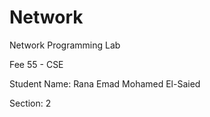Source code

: # Network
Network Programming Lab 


Fee 55 - CSE 

Student Name: Rana Emad Mohamed El-Saied 

Section: 2
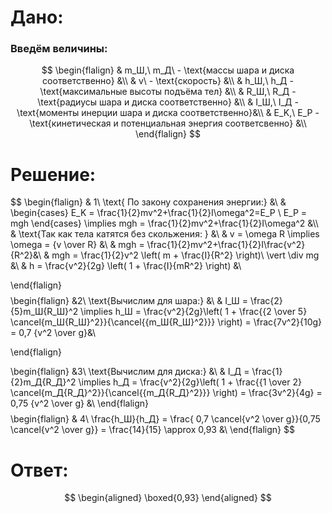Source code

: # Дано:
### Введём величины:
$$
\begin{flalign}
	& m_Ш,\ m_Д\ - \text{массы шара и диска соответственно} &\\
	& v\ - \text{скорость} &\\
	& h_Ш,\ h_Д - \text{максимальные высоты подъёма тел} &\\
	& R_Ш,\ R_Д - \text{радиусы шара и диска соответственно} &\\
	& I_Ш,\ I_Д - \text{моменты инерции шара и диска соответственно}&\\
	& E_K,\ E_P - \text{кинетическая и потенциальная энергия соответсвенно} &\\
\end{flalign}
$$
# Решение:
$$
\begin{flalign}
	& 1\ \text{ По закону сохранения энергии:} &\\
	&
		\begin{cases}
			E_K = \frac{1}{2}mv^2+\frac{1}{2}I\omega^2=E_P \\
			E_P = mgh
		\end{cases}
		\implies
		mgh = \frac{1}{2}mv^2+\frac{1}{2}I\omega^2
	&\\\\
	& \text{Так как тела катятся без скольжения: } &\\
	& v = \omega R \implies \omega = {v \over R} &\\
	& mgh = \frac{1}{2}mv^2+\frac{1}{2}I\frac{v^2}{R^2}&\\
	& mgh = \frac{1}{2}v^2 \left( m + \frac{I}{R^2} \right)\ \vert \div mg &\\
	& h = \frac{v^2}{2g} \left( 1 + \frac{I}{mR^2} \right) &\\
	
\end{flalign}
$$
$$
\begin{flalign}
	&2\ \text{Вычислим для шара:} &\\
	& I_Ш = \frac{2}{5}m_Ш{R_Ш}^2
	\implies
	h_Ш = \frac{v^2}{2g}\left( 1 + \frac{{2 \over 5} \cancel{m_Ш{R_Ш}^2}}{\cancel{{m_Ш{R_Ш}^2}}} \right) = \frac{7v^2}{10g} = 0,7 {v^2 \over g}&\\
	
\end{flalign}

$$
$$
\begin{flalign}
	&3\ \text{Вычислим для диска:} &\\
	& I_Д = \frac{1}{2}m_Д{R_Д}^2
	\implies
	h_Д = \frac{v^2}{2g}\left( 1 + \frac{{1 \over 2} \cancel{m_Д{R_Д}^2}}{\cancel{{m_Д{R_Д}^2}}} \right) = \frac{3v^2}{4g} = 0,75 {v^2 \over g} &\\
\end{flalign}
$$
$$
\begin{flalign}
	& 4\ \frac{h_Ш}{h_Д} = \frac{ 0,7 \cancel{v^2 \over g}}{0,75 \cancel{v^2 \over g}} = \frac{14}{15} \approx 0,93 &\\
\end{flalign}
$$
# Ответ:
$$
\begin{aligned}
	\boxed{0,93}
\end{aligned}
$$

▶ [TASK STATEMENT]: Where the string "соответственно" occurs in a line of the material above, copy the whole line.

▶ [TASK RESPONSE]:
	& m_Ш,\ m_Д\ - \text{массы шара и диска соответственно} &\\
	& R_Ш,\ R_Д - \text{радиусы шара и диска соответственно} &\\
	& I_Ш,\ I_Д - \text{моменты инерции шара и диска соответственно}&\\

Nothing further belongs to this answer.